▶ [WORK ORDER] The line count for "intermediate" is all that is needed: say how many lines in the listing below contain it.

▶ [GIVEN RECORDS]
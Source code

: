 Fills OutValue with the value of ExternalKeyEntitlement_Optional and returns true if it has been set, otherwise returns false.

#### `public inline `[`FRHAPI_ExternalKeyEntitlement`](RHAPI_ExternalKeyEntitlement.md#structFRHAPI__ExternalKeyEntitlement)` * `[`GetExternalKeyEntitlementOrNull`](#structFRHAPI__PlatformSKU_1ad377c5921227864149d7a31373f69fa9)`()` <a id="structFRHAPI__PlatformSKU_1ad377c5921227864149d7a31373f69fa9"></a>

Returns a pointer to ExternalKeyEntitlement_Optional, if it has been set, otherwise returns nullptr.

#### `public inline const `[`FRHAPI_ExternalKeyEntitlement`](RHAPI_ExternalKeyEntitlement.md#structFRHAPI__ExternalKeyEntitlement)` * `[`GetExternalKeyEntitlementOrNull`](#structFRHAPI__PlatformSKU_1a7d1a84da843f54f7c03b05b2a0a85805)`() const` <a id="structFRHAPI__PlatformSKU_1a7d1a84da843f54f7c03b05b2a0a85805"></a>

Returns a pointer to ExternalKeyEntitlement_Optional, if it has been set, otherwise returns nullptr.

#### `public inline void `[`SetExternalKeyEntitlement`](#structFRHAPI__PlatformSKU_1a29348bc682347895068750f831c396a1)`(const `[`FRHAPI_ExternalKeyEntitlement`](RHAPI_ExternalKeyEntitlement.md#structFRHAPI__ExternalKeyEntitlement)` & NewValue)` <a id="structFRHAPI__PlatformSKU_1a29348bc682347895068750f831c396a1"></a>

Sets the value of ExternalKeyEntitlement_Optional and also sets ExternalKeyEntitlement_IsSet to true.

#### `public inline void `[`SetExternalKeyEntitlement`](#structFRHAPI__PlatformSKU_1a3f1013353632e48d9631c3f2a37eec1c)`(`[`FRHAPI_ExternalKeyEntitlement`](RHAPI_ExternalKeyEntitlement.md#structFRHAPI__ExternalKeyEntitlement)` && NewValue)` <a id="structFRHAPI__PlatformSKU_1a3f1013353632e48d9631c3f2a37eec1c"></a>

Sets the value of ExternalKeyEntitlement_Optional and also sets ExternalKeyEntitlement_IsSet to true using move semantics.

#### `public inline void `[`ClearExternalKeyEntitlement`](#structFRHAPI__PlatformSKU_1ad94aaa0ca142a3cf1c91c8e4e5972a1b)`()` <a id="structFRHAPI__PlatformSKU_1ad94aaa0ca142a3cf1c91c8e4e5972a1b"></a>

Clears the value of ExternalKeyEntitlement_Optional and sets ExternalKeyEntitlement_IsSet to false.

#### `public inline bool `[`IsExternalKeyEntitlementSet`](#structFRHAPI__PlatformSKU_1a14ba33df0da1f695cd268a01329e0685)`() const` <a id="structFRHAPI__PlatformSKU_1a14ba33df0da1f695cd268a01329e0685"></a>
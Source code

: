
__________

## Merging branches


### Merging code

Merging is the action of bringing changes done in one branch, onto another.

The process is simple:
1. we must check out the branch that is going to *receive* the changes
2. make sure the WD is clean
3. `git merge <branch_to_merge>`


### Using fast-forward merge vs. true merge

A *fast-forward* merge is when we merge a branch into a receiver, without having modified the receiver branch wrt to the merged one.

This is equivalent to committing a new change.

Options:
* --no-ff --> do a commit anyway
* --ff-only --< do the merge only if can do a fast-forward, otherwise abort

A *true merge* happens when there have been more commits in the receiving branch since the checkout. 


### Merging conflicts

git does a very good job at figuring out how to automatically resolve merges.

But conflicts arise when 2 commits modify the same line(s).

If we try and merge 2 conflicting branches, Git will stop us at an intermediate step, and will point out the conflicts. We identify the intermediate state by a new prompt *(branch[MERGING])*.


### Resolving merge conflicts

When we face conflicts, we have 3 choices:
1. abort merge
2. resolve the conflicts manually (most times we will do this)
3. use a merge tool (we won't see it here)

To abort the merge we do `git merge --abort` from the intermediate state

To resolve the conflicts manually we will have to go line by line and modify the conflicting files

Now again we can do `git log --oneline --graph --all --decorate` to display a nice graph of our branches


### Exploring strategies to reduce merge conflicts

▶ [THE COMPLETED TASK] 2